Using CLARIN in Training and Education @CLARIN2023

Tuesday, 17 October 2023 , 11:00 - 13:00

About

This workshop will showcase the latest training and educational initiatives, as well as learning materials created within the CLARIN network. It will be held as a parallel session during the CLARIN Annual Conference, 16-18 October Leuven 2023.

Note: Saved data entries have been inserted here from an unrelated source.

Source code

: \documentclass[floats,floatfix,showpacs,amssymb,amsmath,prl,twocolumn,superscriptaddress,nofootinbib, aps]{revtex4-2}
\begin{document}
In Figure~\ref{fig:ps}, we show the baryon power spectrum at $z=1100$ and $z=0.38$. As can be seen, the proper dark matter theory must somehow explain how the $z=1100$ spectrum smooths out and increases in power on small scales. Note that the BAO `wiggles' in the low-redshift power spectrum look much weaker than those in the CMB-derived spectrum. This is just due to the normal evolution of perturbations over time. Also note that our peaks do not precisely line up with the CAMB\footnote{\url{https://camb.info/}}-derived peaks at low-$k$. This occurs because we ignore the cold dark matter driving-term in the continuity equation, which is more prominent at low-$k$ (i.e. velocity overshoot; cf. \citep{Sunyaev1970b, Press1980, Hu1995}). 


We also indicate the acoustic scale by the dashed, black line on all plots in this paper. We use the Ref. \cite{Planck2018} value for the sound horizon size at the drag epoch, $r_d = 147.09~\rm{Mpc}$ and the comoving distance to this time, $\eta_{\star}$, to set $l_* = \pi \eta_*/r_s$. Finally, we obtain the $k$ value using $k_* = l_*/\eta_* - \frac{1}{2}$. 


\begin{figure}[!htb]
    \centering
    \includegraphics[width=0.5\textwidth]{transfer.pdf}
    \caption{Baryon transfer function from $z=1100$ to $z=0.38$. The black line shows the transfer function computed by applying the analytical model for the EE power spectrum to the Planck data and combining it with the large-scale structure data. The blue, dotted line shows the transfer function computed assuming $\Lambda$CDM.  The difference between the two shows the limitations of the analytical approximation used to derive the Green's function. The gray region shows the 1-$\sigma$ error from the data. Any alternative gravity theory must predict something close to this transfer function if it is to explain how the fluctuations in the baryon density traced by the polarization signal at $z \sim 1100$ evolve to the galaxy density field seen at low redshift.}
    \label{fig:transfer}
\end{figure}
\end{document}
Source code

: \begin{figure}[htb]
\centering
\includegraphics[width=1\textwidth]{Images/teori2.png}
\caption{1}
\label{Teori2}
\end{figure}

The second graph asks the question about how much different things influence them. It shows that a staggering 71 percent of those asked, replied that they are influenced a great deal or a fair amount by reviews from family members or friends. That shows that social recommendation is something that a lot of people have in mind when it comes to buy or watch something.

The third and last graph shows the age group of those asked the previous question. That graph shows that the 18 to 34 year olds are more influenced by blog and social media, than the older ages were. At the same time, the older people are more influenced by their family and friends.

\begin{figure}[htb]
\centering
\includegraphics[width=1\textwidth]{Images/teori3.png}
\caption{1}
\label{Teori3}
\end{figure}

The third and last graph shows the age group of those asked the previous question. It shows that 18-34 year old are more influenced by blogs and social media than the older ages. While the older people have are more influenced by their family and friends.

The workshop is scheduled for Tuesday, 17 October 2023, from 11:00 to 13:00 CEST and will be a hybrid event. Due to limited seating, this event is only available for virtual attendance (please use the conference registration form).

Programme

Slides for all presentations.

View the recording.

11:00 - 12:00	Presentations of Accepted Abstracts 11:00 - 11:10 – Welcome & Introduction by Francesca Frontini 11:10 - 11:20 – Privacy by Design in Linguistic Research by Henk van den Heuvel 11:20 - 11:30 – Teaching Syntax with CLARIN Corpora and Resources by Antonio Balvet 11:30 - 11:40 – Learning Programming in Python for Linguistics and Language Studies by Koenraad De Smedt 11:40 - 11:50 – NLP Annotation for Digital Scholars by Maarten Janssen and Silvie Cinková 11:50 - 12:00 – DH-Course Registry: A Bridge Between Infrastructures, DH Masters Degrees and Industry? by Edward Gray, Vicky Garnett, Tom Gheldof, Adeline Joffres, Iulianna van der Lek, Amelia Sanz
12:00 - 12:10	Q & A
12:10 - 13:00	Reusing the UPSKILLS Learning Content (The workshop participants are invited to browse the UPSKILLS learning content on Moodle before the workshop. During the workshop, we will discuss possible scenarios of reusing the materials in teaching and training.) 12:10 -12:20 – Overview of the UPSKILLS Learning Content by Stavros Assimakopoulos 12:20 -12:35 – Introduction to Language Data: Standards and Repositories by Iulianna van der Lek 12:35 -13:50 – Automatic Speech Recognition and Force Alignment by Louis ten Bosch
12:50 - 13:00	Discussion & Wrap-Up

Abstracts

Privacy By Design in Linguistic Research

Henk van den Heuvel (Radboud University, the Netherlands)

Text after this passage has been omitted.